Oligofluorene Molecular Wires: Synthesis and Single-Molecule Conductance
Author(s):
Cole Sagan, Yi Jiang, Francisco Caban, Jordan Snaider, Rene Amell, Sujun Wei, Gina M. Florio
Journal:
The Journal of Physical Chemistry C
Year:
2017
Volume:
1212
Pages
24945-24953
DOI:
10.1021/acs.jpcc.7b07713
Abstract:
We report the synthesis and molecular junction conductance for a series of oligofluorenes to establish clear structure–property relationships for this electronically important material. We use a scanning tunneling microscopy based break-junction method (STM-BJ) to measure single-molecule conductance in oligofluorenes that vary in (a) the number of fluorene repeat units (n = 1–3), (b) bridge carbon substitution (dihydrogen, dimethyl, dihexyl, and didodecyl), and (c) linker-group termination (methyl sulfide versus primary amine). Conductance in oligofluorene molecular junctions is found to occur via tunneling, with a tunneling decay constant, β, of 0.31 per Å, or equivalently, 2.6 per fluorene unit, consistent with other π-conjugated molecular wires.
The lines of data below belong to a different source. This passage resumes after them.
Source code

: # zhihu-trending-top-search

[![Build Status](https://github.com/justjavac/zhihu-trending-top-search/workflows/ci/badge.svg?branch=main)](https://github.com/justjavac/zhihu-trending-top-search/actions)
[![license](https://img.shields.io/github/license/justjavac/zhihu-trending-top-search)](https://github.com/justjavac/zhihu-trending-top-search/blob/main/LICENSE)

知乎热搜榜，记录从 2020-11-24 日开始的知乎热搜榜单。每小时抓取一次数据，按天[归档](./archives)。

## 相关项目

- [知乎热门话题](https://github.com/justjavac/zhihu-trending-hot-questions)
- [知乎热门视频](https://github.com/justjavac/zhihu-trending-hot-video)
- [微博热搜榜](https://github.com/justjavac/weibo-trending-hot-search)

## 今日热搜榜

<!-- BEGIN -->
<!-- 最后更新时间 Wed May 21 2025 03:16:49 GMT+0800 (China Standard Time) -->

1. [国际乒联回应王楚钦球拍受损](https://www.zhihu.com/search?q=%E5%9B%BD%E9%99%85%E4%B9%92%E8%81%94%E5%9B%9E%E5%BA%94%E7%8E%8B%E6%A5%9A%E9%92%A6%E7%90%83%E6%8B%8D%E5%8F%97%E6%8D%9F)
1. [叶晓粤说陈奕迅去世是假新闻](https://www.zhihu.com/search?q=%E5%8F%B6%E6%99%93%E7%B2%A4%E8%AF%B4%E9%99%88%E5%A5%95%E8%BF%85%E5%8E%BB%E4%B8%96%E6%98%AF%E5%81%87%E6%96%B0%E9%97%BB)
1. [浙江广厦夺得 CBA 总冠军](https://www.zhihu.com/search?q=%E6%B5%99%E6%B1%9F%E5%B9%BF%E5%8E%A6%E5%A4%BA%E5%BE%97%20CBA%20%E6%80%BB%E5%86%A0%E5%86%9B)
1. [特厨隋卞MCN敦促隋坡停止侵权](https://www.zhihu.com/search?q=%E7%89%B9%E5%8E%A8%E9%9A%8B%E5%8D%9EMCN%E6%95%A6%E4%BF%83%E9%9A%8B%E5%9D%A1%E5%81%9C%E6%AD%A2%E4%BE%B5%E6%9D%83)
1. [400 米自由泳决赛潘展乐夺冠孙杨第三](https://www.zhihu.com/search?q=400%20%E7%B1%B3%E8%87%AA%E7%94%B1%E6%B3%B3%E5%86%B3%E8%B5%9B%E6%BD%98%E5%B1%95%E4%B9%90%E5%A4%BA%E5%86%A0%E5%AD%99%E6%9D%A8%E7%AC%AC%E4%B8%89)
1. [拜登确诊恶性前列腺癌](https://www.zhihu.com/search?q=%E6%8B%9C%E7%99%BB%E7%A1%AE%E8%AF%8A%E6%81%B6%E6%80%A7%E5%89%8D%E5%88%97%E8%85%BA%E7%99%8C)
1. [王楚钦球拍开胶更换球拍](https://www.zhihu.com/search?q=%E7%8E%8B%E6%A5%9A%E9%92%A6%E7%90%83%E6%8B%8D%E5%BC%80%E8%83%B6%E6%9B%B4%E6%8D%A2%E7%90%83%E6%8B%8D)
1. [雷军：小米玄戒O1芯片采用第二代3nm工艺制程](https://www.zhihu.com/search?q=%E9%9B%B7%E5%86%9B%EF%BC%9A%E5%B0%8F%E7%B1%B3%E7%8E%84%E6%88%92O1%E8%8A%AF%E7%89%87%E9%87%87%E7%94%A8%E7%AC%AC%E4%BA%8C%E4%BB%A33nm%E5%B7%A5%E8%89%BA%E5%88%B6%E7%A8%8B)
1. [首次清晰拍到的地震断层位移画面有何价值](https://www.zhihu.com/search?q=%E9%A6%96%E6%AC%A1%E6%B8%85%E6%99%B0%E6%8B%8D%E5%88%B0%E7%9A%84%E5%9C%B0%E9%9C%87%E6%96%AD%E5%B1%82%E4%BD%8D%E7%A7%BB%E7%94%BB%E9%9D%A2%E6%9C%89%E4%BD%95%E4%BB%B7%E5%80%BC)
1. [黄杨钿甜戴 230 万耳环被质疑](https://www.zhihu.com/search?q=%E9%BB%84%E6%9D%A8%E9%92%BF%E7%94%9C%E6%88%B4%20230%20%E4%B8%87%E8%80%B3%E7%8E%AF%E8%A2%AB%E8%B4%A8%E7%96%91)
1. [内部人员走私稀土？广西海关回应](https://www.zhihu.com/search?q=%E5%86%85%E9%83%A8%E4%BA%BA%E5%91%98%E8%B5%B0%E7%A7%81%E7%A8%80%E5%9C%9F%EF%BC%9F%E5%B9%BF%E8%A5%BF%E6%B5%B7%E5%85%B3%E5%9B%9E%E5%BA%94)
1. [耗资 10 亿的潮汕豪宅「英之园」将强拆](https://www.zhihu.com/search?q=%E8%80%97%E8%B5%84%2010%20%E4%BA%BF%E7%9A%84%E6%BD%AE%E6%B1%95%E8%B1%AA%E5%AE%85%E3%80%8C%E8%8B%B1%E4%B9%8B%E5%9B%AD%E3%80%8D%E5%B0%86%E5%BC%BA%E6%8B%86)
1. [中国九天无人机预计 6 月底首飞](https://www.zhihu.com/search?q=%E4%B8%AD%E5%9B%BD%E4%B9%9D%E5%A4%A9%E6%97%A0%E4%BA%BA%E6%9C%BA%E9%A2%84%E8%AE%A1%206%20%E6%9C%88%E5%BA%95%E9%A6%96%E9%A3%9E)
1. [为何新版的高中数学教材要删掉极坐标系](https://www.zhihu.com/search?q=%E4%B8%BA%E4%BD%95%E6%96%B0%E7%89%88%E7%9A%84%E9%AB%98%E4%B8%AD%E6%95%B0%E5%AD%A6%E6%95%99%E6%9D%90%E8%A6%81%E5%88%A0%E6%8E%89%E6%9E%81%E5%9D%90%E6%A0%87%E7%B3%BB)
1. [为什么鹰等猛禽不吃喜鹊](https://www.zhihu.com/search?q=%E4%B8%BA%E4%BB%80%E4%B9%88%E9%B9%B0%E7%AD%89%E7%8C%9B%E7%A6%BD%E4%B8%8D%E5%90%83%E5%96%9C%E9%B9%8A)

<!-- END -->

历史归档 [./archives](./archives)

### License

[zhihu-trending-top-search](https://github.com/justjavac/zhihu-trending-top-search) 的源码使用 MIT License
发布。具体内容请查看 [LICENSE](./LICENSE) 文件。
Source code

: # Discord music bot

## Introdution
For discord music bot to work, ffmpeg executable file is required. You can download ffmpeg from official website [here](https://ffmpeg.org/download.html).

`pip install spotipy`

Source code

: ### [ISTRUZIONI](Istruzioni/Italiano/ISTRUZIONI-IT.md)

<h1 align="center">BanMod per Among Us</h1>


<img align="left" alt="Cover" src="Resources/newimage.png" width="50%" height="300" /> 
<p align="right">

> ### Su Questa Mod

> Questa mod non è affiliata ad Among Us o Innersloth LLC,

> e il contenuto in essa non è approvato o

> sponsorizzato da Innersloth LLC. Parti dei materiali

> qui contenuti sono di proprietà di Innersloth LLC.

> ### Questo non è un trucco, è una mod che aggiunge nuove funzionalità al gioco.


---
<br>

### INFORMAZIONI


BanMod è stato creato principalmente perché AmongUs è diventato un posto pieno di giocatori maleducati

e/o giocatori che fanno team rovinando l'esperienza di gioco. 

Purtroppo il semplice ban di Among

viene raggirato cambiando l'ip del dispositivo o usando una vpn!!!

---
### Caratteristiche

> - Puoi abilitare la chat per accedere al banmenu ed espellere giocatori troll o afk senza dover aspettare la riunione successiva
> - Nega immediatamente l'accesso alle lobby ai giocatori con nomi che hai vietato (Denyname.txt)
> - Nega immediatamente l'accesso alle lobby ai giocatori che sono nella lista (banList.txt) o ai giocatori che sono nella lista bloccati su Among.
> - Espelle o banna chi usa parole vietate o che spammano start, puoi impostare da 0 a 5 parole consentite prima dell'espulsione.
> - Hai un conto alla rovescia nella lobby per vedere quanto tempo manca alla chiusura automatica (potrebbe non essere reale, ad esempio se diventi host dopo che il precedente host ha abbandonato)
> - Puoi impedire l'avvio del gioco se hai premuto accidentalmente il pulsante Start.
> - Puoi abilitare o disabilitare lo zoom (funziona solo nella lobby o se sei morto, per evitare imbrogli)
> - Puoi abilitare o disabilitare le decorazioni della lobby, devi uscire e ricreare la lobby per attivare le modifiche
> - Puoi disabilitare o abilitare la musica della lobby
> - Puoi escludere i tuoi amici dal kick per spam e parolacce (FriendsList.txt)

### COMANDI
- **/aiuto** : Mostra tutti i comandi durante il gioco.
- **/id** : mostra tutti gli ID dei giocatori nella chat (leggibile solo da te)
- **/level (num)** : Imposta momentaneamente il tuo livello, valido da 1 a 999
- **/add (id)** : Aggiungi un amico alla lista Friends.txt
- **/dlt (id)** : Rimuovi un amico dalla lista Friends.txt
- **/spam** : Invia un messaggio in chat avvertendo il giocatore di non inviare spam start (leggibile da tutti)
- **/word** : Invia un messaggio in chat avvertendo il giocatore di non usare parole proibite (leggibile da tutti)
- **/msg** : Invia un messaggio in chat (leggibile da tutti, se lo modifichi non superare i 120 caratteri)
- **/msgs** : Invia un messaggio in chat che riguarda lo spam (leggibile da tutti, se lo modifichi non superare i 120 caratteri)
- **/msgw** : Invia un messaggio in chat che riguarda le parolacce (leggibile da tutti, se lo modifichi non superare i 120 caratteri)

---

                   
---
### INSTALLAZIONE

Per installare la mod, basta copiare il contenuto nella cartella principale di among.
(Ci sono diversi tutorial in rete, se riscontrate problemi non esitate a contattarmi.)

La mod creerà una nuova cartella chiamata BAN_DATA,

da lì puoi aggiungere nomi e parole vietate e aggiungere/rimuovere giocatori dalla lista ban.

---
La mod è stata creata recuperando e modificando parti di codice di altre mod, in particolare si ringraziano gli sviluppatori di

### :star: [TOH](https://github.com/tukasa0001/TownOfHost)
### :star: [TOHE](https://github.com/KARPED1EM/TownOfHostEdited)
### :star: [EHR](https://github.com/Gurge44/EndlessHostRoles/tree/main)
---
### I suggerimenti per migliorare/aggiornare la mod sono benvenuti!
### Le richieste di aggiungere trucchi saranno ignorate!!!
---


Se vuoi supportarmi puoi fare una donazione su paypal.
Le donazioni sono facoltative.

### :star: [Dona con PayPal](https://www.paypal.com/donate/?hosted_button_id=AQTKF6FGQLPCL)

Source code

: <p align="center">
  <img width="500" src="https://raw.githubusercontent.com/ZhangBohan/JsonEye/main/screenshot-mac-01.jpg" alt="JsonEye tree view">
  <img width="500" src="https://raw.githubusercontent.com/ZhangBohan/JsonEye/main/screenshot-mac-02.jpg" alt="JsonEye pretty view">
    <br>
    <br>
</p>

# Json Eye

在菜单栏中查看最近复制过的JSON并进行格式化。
Simple tunnel coupling calculations for model Au2-oligofluorene molecular clusters are reported to validate experimental conductance measurements. Finally, molecular conductance distributions for methyl sulfide terminated oligofluorenes are observed to be extremely broad due to the relatively flat torsional potential energy surface for rotation about the Au–S bond and the strong orientation effect of the conductance through a π-coupled state.